Die Höhe der Ausfallleistung beträgt 80 % des vereinbarten Brutto-Gesamtpreises (Gage inkl. vereinbarter
Technik- und Fahrtkosten). Dem Auftraggeber bleibt der Nachweis vorbehalten, dass dem Auftragnehmer kein
oder ein wesentlich geringerer Schaden entstanden ist.
§ 5 Ausnahmen von der Ausfallleistung (Coronabedingter Ausfall)
Sonderregelung für behördliche Einschränkungen: Die Pflicht zur Zahlung der Ausfallleistung gemäß § 4
entfällt, wenn die Veranstaltung aufgrund von direkten gesetzlichen oder behördlichen Verboten bzw.
Auflagen im Rahmen der Corona-Pandemie (z. B. Veranstaltungsverbote, strikte Lockdown-Maßnahmen
am Veranstaltungsort), die eine Durchführung objektiv unmöglich machen, abgesagt werden muss.
Freiwillige Absagen des Auftraggebers aus reiner Vorsicht oder wirtschaftlichen Erwägungen ohne ein
entsprechendes behördliches Verbot fallen nicht unter diese Ausnahme und begründen den vollen Anspruch
auf die 80 % Ausfallleistung.
§ 6 Technische Voraussetzungen und Haftung
Der Auftraggeber stellt sicher, dass am Veranstaltungsort eine den Anforderungen entsprechende, sichere und
stabile Stromversorgung zur Verfügung steht.

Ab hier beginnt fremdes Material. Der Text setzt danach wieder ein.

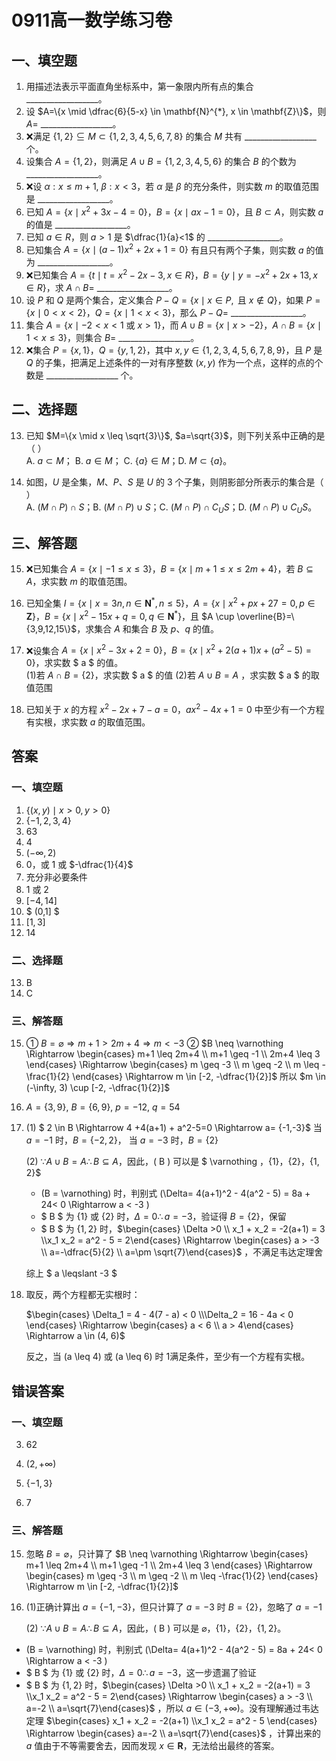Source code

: # 0911高一数学练习卷

## 一、填空题
1. 用描述法表示平面直角坐标系中，第一象限内所有点的集合\_\_\_\_\_\_\_\_\_\_\_\_\_\_\_\_\_\_。  
2. 设 $A=\{x \mid \dfrac{6}{5-x} \in \mathbf{N}^{*}, x \in \mathbf{Z}\}$，则 $A=$ \_\_\_\_\_\_\_\_\_\_\_\_\_\_\_\_\_\_。  
3. ❌满足 $\{1,2\} \subseteq M \subset \{1,2,3,4,5,6,7,8\}$ 的集合 $M$ 共有 \_\_\_\_\_\_\_\_\_\_\_\_\_\_\_\_\_\_ 个。  
4. 设集合 $A=\{1,2\}$，则满足 $A \cup B=\{1,2,3,4,5,6\}$ 的集合 $B$ 的个数为 \_\_\_\_\_\_\_\_\_\_\_\_\_\_\_\_\_\_。  
5. ❌设 $\alpha: x \leq m+1$, $\beta: x<3$，若 $\alpha$ 是 $\beta$ 的充分条件，则实数 $m$ 的取值范围是 \_\_\_\_\_\_\_\_\_\_\_\_\_\_\_\_\_\_。  
6. 已知 $A=\{x \mid x^{2}+3x-4=0\}$，$B=\{x \mid ax-1=0\}$，且 $B \subset A$，则实数 $a$ 的值是 \_\_\_\_\_\_\_\_\_\_\_\_\_\_\_\_\_\_。  
7. 已知 $a \in R$，则 $a>1$ 是 $\dfrac{1}{a}<1$ 的 \_\_\_\_\_\_\_\_\_\_\_\_\_\_\_\_\_\_。  
8. 已知集合 $A=\{x \mid (a-1)x^{2}+2x+1=0\}$ 有且只有两个子集，则实数 $a$ 的值为 \_\_\_\_\_\_\_\_\_\_\_\_\_\_\_\_\_\_。  
9. ❌已知集合 $A=\{t \mid t=x^{2}-2x-3, x \in R\}$，$B=\{y \mid y=-x^{2}+2x+13, x \in R\}$，求 $A \cap B=$ \_\_\_\_\_\_\_\_\_\_\_\_\_\_\_\_\_\_。  
10. 设 $P$ 和 $Q$ 是两个集合，定义集合 $P-Q=\{x \mid x \in P,  \text{ 且 } x \notin Q\}$，如果 $P=\{x \mid 0<x<2\}$，$Q=\{x \mid 1<x < 3\}$，那么 $P-Q=$ \_\_\_\_\_\_\_\_\_\_\_\_\_\_\_\_\_\_。  
11. 集合 $A=\{x \mid -2<x<1 \text{ 或 } x>1\}$，而 $A \cup B=\{x \mid x>-2\}$，$A \cap B=\{x \mid 1<x \leq 3\}$，则集合 $B=$ \_\_\_\_\_\_\_\_\_\_\_\_\_\_\_\_\_\_。  
12. ❌集合 $P=\{x,1\}$，$Q=\{y,1,2\}$，其中 $x,y \in \{1,2,3,4,5,6,7,8,9\}$，且 $P$ 是 $Q$ 的子集，把满足上述条件的一对有序整数 $(x,y)$ 作为一个点，这样的点的个数是 \_\_\_\_\_\_\_\_\_\_\_\_\_\_\_\_\_\_ 个。

## 二、选择题 
13. 已知 $M=\{x \mid x \leq \sqrt{3}\}$, $a=\sqrt{3}$，则下列关系中正确的是（ ）  
A. $a \subset M$； B. $a \in M$； C. $\{a\} \in M$；D. $M \subset \{a\}$。  

14. 如图，$U$ 是全集，$M$、$P$、$S$ 是 $U$ 的 3 个子集，则阴影部分所表示的集合是（ ）  
A. $(M \cap P) \cap S$；B. $(M \cap P) \cup S$；C. $(M \cap P) \cap C_{U}S$；D. $(M \cap P) \cup C_{U}S$。  

## 三、解答题
15. ❌已知集合 $A=\{x \mid -1 \leq x \leq 3\}$，$B=\{x \mid m+1 \leq x \leq 2m+4\}$，若 $B \subseteq A$，求实数 $m$ 的取值范围。  


16. 已知全集 $I=\{x \mid x=3n, n \in \mathbf{N}^{*}, n \leq 5\}$，$A=\{x \mid x^{2}+px+27=0, p \in \mathbf{Z}\}$，$B=\{x \mid x^{2}-15x+q=0, q \in  \mathbf{N}^{*}\}$，且 $A \cup \overline{B}=\{3,9,12,15\}$，求集合 $A$ 和集合 $B$ 及 $p$、$q$ 的值。  


17. ❌设集合 $A=\{x \mid x^{2}-3x+2=0\}$，$B=\{x \mid x^{2}+2(a+1)x+(a^{2}-5)=0\}$，求实数 $ a $ 的值。  
    (1)若 $A\cap B = \{2\}$，求实数 $ a $ 的值
    (2)若 $A\cup B =A$ ，求实数 $ a $ 的取值范围
18. 已知关于 $x$ 的方程 $x^{2}-2x+7-a=0$，$ax^{2}-4x+1=0$ 中至少有一个方程有实根，求实数 $a$ 的取值范围。 

## 答案
### 一、填空题
1. $\{(x,y) \mid x>0, y>0\}$
2. $\{-1,2,3,4\}$
3. 63
4. 4
5. $(-\infty, 2)$
6. 0，或 1 或 $-\dfrac{1}{4}$ 
7. 充分非必要条件  
8. 1 或 2
9. $[-4,14]$  
10. $ (0,1] $  
11. $[1,3]$  
12. 14

### 二、选择题 
13. B  
14. C  

### 三、解答题
15. ① $B= \varnothing \Rightarrow m+1>2m+4 \Rightarrow m <-3$ 
    ② $B \neq \varnothing \Rightarrow \begin{cases} m+1 \leq 2m+4 \\ m+1 \geq -1 \\ 2m+4 \leq 3 \end{cases} \Rightarrow \begin{cases} m \geq -3 \\ m \geq -2 \\ m \leq -\frac{1}{2} \end{cases} \Rightarrow m \in [-2, -\dfrac{1}{2}]$
    所以 $m \in (-\infty, 3) \cup  [-2, -\dfrac{1}{2}]$

16. $A=\{3,9\}$, $B=\{6,9\}$, $p=-12$, $q=54$
17. (1) $ 2 \in B \Rightarrow 4 +4(a+1) + a^2-5=0  \Rightarrow a= \{-1,-3\}$
      当 $a=-1$  时，$B=\{-2,2\}$，
      当 $a=-3$  时，$B=\{2\}$

    (2) $\because A \cup B = A \therefore B \subseteq A$，因此，\( B \) 可以是 $ \varnothing $，$\{1\}$，$\{2\}$，$\{1, 2\}$
    - \(B = \varnothing\) 时，判别式 \(\Delta= 4(a+1)^2 - 4(a^2 - 5) = 8a + 24< 0 \Rightarrow a < -3 \)
    - $ B $ 为 $\{1\}$ 或 $\{2\}$ 时，$\Delta=0 \therefore a = -3$，验证得 $B=\{2\}$，保留
    -  $ B $ 为 $\{1, 2\}$ 时，$\begin{cases} \Delta >0 \\ x_1 + x_2 = -2(a+1) = 3 \\x_1 x_2 = a^2 - 5 = 2\end{cases} \Rightarrow \begin{cases} a > -3 \\ a=-\dfrac{5}{2} \\ a=\pm \sqrt{7}\end{cases}$ ，不满足韦达定理舍
    
    综上 $ a \leqslant -3 $


18. 取反，两个方程都无实根时：

    $\begin{cases}  \Delta_1 = 4 - 4(7 - a) < 0 \\\Delta_2 = 16 - 4a < 0 \end{cases} \Rightarrow \begin{cases}  a < 6 \\ a > 4\end{cases} \Rightarrow a \in (4, 6)$ 

    反之，当 \(a \leq 4\) 或 \(a \leq 6\) 时 1满足条件，至少有一个方程有实根。


## 错误答案
### 一、填空题
3. 62

5. $(2, +\infty)$

9. $\{-1,3\}$  

12. 7


### 三、解答题
15. 忽略 $B= \varnothing$，只计算了 $B \neq \varnothing \Rightarrow \begin{cases} m+1 \leq 2m+4 \\ m+1 \geq -1 \\ 2m+4 \leq 3 \end{cases} \Rightarrow \begin{cases} m \geq -3 \\ m \geq -2 \\ m \leq -\frac{1}{2} \end{cases} \Rightarrow m \in [-2, -\dfrac{1}{2}]$


17. (1)正确计算出 $a = \{-1,-3\}$，但只计算了 $a=-3\text{ 时 } B=\{2\}$，忽略了 $a=-1$ 

    (2)  $\because A \cup B = A \therefore B \subseteq A$，因此，\( B \) 可以是 $\varnothing$，$\{1\}$，$\{2\}$，$\{1, 2\}$。

   - \(B = \varnothing\) 时，判别式 \(\Delta= 4(a+1)^2 - 4(a^2 - 5) = 8a + 24< 0 \Rightarrow a < -3 \)
   - $ B $ 为 $\{1\}$ 或 $\{2\}$ 时，$\Delta=0 \therefore a = -3$，这一步遗漏了验证
   - $ B $ 为 $\{1, 2\}$ 时，$\begin{cases} \Delta >0 \\ x_1 + x_2 = -2(a+1) = 3 \\x_1 x_2 = a^2 - 5 = 2\end{cases} \Rightarrow \begin{cases} a > -3 \\ a=-2 \\ a=\sqrt{7}\end{cases}$ ，所以  $a \in (-3, +\infty)$。没有理解通过韦达定理 $\begin{cases}  x_1 + x_2 = -2(a+1) \\x_1 x_2 = a^2 - 5 \end{cases} \Rightarrow \begin{cases}  a=-2 \\ a=\sqrt{7}\end{cases}$  ，计算出来的 $a$ 值由于不等需要舍去，因而发现 $x \in \mathbf{R}$，无法给出最终的答案。
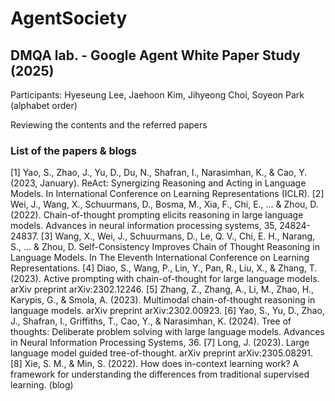 # AgentSociety

## DMQA lab. - Google Agent White Paper Study (2025)

Participants: Hyeseung Lee, Jaehoon Kim, Jihyeong Choi, Soyeon Park (alphabet order)

Reviewing the contents and the referred papers

### List of the papers & blogs
[1] Yao, S., Zhao, J., Yu, D., Du, N., Shafran, I., Narasimhan, K., & Cao, Y. (2023, January). ReAct: Synergizing Reasoning and Acting in Language Models. In International Conference on Learning Representations (ICLR).
[2] Wei, J., Wang, X., Schuurmans, D., Bosma, M., Xia, F., Chi, E., ... & Zhou, D. (2022). Chain-of-thought prompting elicits reasoning in large language models. Advances in neural information processing systems, 35, 24824-24837.
[3] Wang, X., Wei, J., Schuurmans, D., Le, Q. V., Chi, E. H., Narang, S., ... & Zhou, D. Self-Consistency Improves Chain of Thought Reasoning in Language Models. In The Eleventh International Conference on Learning Representations.
[4] Diao, S., Wang, P., Lin, Y., Pan, R., Liu, X., & Zhang, T. (2023). Active prompting with chain-of-thought for large language models. arXiv preprint arXiv:2302.12246.
[5] Zhang, Z., Zhang, A., Li, M., Zhao, H., Karypis, G., & Smola, A. (2023). Multimodal chain-of-thought reasoning in language models. arXiv preprint arXiv:2302.00923.
[6] Yao, S., Yu, D., Zhao, J., Shafran, I., Griffiths, T., Cao, Y., & Narasimhan, K. (2024). Tree of thoughts: Deliberate problem solving with large language models. Advances in Neural Information Processing Systems, 36.
[7] Long, J. (2023). Large language model guided tree-of-thought. arXiv preprint arXiv:2305.08291.
[8] Xie, S. M., & Min, S. (2022). How does in-context learning work? A framework for understanding the differences from traditional supervised learning. (blog)



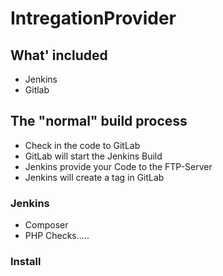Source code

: # IntregationProvider

## What' included
- Jenkins
- Gitlab

## The "normal" build process
- Check in the code to GitLab
- GitLab will start the Jenkins Build
- Jenkins provide your Code to the FTP-Server 
- Jenkins will create a tag in GitLab

### Jenkins 
- Composer 
- PHP Checks.....

### Install 

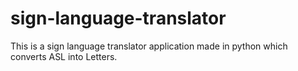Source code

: # sign-language-translator
This is a sign language translator application made in python which converts ASL into Letters. 
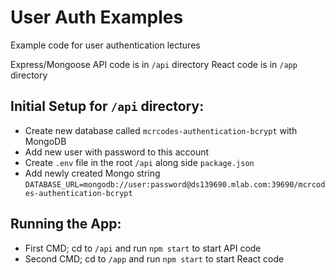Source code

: # User Auth Examples

Example code for user authentication lectures

Express/Mongoose API code is in `/api` directory
React code is in `/app` directory

## Initial Setup for `/api` directory:
- Create new database called `mcrcodes-authentication-bcrypt` with MongoDB
- Add new user with password to this account
- Create `.env` file in the root `/api` along side `package.json`
- Add newly created Mongo string `DATABASE_URL=mongodb://user:password@ds139690.mlab.com:39690/mcrcodes-authentication-bcrypt`

## Running the App:
- First CMD; cd to `/api` and run `npm start` to start API code
- Second CMD; cd to `/app` and run `npm start` to start React code
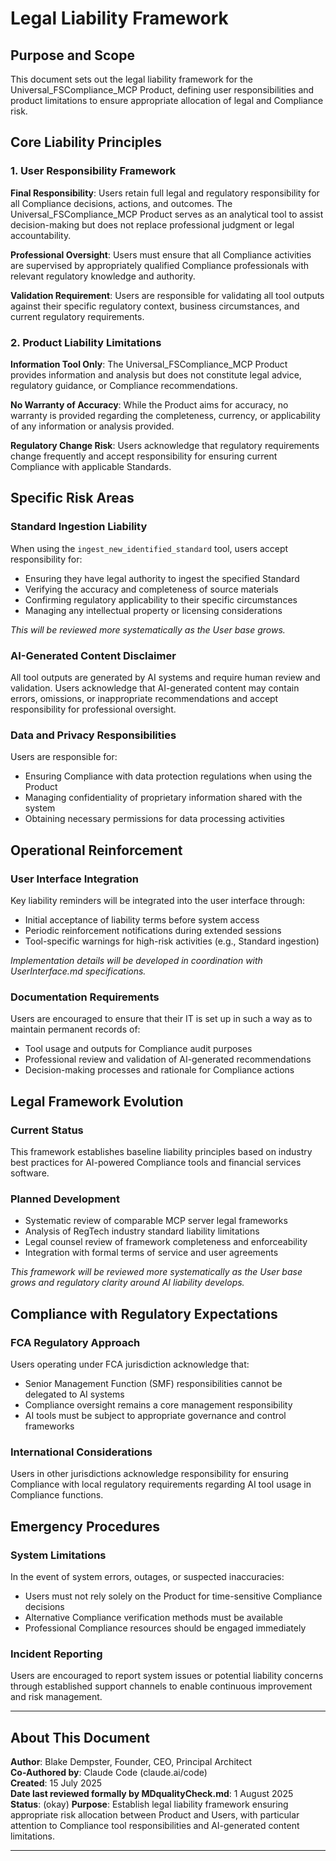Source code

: # Legal Liability Framework

## Purpose and Scope

This document sets out the legal liability framework for the Universal_FSCompliance_MCP Product, defining user responsibilities and product limitations to ensure appropriate allocation of legal and Compliance risk.

## Core Liability Principles

### 1. User Responsibility Framework

**Final Responsibility**: Users retain full legal and regulatory responsibility for all Compliance decisions, actions, and outcomes. The Universal_FSCompliance_MCP Product serves as an analytical tool to assist decision-making but does not replace professional judgment or legal accountability.

**Professional Oversight**: Users must ensure that all Compliance activities are supervised by appropriately qualified Compliance professionals with relevant regulatory knowledge and authority.

**Validation Requirement**: Users are responsible for validating all tool outputs against their specific regulatory context, business circumstances, and current regulatory requirements.

### 2. Product Liability Limitations

**Information Tool Only**: The Universal_FSCompliance_MCP Product provides information and analysis but does not constitute legal advice, regulatory guidance, or Compliance recommendations.

**No Warranty of Accuracy**: While the Product aims for accuracy, no warranty is provided regarding the completeness, currency, or applicability of any information or analysis provided.

**Regulatory Change Risk**: Users acknowledge that regulatory requirements change frequently and accept responsibility for ensuring current Compliance with applicable Standards.

## Specific Risk Areas

### Standard Ingestion Liability

When using the `ingest_new_identified_standard` tool, users accept responsibility for:
- Ensuring they have legal authority to ingest the specified Standard
- Verifying the accuracy and completeness of source materials
- Confirming regulatory applicability to their specific circumstances
- Managing any intellectual property or licensing considerations

*This will be reviewed more systematically as the User base grows.*

### AI-Generated Content Disclaimer

All tool outputs are generated by AI systems and require human review and validation. Users acknowledge that AI-generated content may contain errors, omissions, or inappropriate recommendations and accept responsibility for professional oversight.

### Data and Privacy Responsibilities

Users are responsible for:
- Ensuring Compliance with data protection regulations when using the Product
- Managing confidentiality of proprietary information shared with the system
- Obtaining necessary permissions for data processing activities

## Operational Reinforcement

### User Interface Integration

Key liability reminders will be integrated into the user interface through:
- Initial acceptance of liability terms before system access
- Periodic reinforcement notifications during extended sessions
- Tool-specific warnings for high-risk activities (e.g., Standard ingestion)

*Implementation details will be developed in coordination with UserInterface.md specifications.*

### Documentation Requirements

Users are encouraged to ensure that their IT is set up in such a way as to maintain permanent records of:
- Tool usage and outputs for Compliance audit purposes
- Professional review and validation of AI-generated recommendations
- Decision-making processes and rationale for Compliance actions

## Legal Framework Evolution

### Current Status

This framework establishes baseline liability principles based on industry best practices for AI-powered Compliance tools and financial services software. 

### Planned Development

- Systematic review of comparable MCP server legal frameworks
- Analysis of RegTech industry standard liability limitations
- Legal counsel review of framework completeness and enforceability
- Integration with formal terms of service and user agreements

*This framework will be reviewed more systematically as the User base grows and regulatory clarity around AI liability develops.*

## Compliance with Regulatory Expectations

### FCA Regulatory Approach

Users operating under FCA jurisdiction acknowledge that:
- Senior Management Function (SMF) responsibilities cannot be delegated to AI systems
- Compliance oversight remains a core management responsibility
- AI tools must be subject to appropriate governance and control frameworks

### International Considerations

Users in other jurisdictions acknowledge responsibility for ensuring Compliance with local regulatory requirements regarding AI tool usage in Compliance functions.

## Emergency Procedures

### System Limitations

In the event of system errors, outages, or suspected inaccuracies:
- Users must not rely solely on the Product for time-sensitive Compliance decisions
- Alternative Compliance verification methods must be available
- Professional Compliance resources should be engaged immediately

### Incident Reporting

Users are encouraged to report system issues or potential liability concerns through established support channels to enable continuous improvement and risk management.

---

## About This Document

**Author**: Blake Dempster, Founder, CEO, Principal Architect  
**Co-Authored by**: Claude Code (claude.ai/code)  
**Created**: 15 July 2025  
**Date last reviewed formally by MDqualityCheck.md**: 1 August 2025  
**Status**: (okay) 
**Purpose**: Establish legal liability framework ensuring appropriate risk allocation between Product and Users, with particular attention to Compliance tool responsibilities and AI-generated content limitations.

---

Der Auftraggeber haftet für alle Schäden an der vom Auftragnehmer eingebrachten Technik (Licht-, Ton- und
DJ-Equipment), die durch Veranstaltungsgäste, Mitarbeiter des Veranstaltungsortes oder Dritte im Umfeld der
Veranstaltung verursacht werden.
§ 7 Rücktritt durch den Auftragnehmer
Bei einer Absage durch den Auftragnehmer infolge von schwerer Krankheit, Unfall oder sonstiger höherer Gewalt
wird der Auftragnehmer versuchen, nach besten Kräften adäquaten Ersatz zu vermitteln. Ein Rechtsanspruch des
Auftraggebers auf Gestellung eines Ersatz-DJs besteht jedoch nicht. Weitergehende Schadensersatzansprüche
sind ausgeschlossen.
§ 8 Schlussbestimmungen
Änderungen und Ergänzungen dieses Vertrages bedürfen der Schriftform.
Sollten einzelne Bestimmungen dieser AGB unwirksam sein oder werden, bleibt die Wirksamkeit der übrigen
Bestimmungen hiervon unberührt.
Es gilt das Recht der Bundesrepublik Deutschland. Gerichtsstand ist, soweit gesetzlich zulässig, der Wohn-
bzw. Geschäftssitz des Auftragnehmers.